Assistant Examiner: Brase; Sandra L.
Attorney, Agent or Firm: Fitzpatrick, Cella, Harper &
Scinto
Claims
What is claimed is:
1. An image forming apparatus, comprising:
a movable image bearing member;
image forming means for forming an image on said image bearing
member;
transfer means for transferring the image from said image bearing
member onto a transfer material, said transfer means including a
movable transfer member contacting said image bearing member and
for conveying the transfer material by the contact portion
thereof;
wherein the coefficient of friction between said image bearing
member and said transfer member during conveyance of the transfer
material in the movement direction of the transfer material is
larger than the coefficient of friction between the said image
bearing member and said transfer member in a direction opposite
from the movement direction.
2. An apparatus according to claim 1, wherein said transfer member
is a rotatable member.
3. An apparatus according to claims 1 or 2, wherein the conveying
speed of the transfer material at the contact portion is larger
than the movement of said image bearing member.

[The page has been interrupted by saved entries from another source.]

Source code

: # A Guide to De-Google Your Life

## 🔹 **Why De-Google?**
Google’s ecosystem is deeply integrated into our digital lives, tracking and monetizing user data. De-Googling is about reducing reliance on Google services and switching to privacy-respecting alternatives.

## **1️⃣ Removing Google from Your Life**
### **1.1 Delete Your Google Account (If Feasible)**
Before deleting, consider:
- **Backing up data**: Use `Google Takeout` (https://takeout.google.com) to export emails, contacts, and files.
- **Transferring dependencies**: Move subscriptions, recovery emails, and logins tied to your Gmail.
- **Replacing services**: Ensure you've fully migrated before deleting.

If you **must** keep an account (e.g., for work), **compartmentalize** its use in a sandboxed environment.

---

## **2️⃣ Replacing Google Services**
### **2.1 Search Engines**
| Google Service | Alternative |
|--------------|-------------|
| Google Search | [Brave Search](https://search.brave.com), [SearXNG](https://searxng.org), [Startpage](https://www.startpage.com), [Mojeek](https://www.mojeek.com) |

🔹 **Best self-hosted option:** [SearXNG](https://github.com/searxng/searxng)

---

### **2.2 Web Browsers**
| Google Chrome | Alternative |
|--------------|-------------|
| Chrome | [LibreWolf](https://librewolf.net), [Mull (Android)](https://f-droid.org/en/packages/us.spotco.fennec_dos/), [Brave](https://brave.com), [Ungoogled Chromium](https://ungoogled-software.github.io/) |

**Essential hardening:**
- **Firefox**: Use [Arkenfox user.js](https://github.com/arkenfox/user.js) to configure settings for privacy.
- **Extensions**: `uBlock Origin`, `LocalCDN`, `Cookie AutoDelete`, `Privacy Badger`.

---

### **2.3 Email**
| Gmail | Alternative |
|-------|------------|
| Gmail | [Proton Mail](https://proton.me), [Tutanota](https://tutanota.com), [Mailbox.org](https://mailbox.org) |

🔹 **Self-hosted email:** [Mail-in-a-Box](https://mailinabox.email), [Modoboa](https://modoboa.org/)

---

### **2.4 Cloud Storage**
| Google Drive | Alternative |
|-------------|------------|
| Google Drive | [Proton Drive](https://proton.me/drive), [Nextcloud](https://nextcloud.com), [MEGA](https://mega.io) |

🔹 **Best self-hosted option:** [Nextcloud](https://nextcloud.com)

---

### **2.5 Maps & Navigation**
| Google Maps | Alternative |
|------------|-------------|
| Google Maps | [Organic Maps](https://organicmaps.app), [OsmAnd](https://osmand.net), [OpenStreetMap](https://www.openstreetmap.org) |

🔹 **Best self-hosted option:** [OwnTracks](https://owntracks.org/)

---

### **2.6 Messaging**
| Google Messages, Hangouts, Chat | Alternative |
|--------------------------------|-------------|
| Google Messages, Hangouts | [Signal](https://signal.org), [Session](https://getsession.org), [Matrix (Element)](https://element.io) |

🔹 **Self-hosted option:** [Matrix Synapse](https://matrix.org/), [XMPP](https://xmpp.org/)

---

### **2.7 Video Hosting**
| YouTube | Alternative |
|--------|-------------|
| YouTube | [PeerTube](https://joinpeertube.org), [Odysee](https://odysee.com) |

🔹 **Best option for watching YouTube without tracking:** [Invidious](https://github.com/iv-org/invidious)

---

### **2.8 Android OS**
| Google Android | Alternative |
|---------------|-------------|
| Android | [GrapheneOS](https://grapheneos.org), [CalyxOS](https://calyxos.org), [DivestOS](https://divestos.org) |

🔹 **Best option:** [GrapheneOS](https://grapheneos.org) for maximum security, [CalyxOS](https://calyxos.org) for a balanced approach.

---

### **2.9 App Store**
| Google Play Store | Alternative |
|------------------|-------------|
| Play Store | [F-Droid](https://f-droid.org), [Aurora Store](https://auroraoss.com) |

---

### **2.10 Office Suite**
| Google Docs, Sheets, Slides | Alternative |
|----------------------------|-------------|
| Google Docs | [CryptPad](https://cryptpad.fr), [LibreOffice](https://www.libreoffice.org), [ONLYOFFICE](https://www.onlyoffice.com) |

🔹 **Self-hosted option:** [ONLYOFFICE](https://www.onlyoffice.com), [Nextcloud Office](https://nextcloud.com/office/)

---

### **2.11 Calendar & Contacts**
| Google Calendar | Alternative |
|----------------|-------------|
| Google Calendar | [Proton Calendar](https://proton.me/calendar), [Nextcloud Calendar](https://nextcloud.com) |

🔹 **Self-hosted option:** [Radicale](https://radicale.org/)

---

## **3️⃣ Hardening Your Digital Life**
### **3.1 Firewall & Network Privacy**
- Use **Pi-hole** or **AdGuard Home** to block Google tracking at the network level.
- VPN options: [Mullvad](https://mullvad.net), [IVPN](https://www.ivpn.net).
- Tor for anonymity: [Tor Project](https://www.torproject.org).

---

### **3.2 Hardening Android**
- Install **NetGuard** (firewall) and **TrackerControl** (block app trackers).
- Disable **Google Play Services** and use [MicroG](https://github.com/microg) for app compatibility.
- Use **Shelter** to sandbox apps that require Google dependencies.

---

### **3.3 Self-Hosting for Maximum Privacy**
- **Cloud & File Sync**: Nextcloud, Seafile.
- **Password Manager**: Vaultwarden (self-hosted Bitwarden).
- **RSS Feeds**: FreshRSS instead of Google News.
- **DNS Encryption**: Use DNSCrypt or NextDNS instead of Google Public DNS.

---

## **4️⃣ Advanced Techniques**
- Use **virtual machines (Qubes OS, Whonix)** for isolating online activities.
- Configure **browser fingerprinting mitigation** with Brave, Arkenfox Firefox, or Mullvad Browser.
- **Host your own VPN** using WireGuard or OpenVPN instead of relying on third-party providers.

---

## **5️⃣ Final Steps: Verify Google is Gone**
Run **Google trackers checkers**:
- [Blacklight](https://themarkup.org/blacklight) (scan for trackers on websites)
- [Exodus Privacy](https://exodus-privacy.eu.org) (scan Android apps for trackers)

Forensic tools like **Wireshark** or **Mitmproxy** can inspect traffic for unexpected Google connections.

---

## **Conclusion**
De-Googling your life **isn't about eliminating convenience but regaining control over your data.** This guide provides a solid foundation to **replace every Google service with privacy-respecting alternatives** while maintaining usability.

4. An apparatus according to claim 3, wherein the conveying speed
is larger than the movement speed by 0.5-3%.
5. An apparatus according to claim 1, wherein said transfer means
including voltage application means for applying a voltage to said
transfer member.
6. An apparatus according to claim 1, wherein said transfer member
has a surface having been abraded at the contact portion.
7. An apparatus according to claim 6, wherein said transfer member
has a surface EPDM sponge layer.
8. An apparatus according to claim 6, wherein said transfer member
has a solid silicone rubber layer at its surface.
9. An apparatus according to claim 1, further comprising feeding
means for feeding the transfer material to the contact portion, and
wherein the transfer material feeding speed generated by said
feeding means is larger than the movement speed of a surface of
said image bearing member.
10. An apparatus according to claim 9, wherein the conveying speed
is larger than the movement speed by 0.5-3%.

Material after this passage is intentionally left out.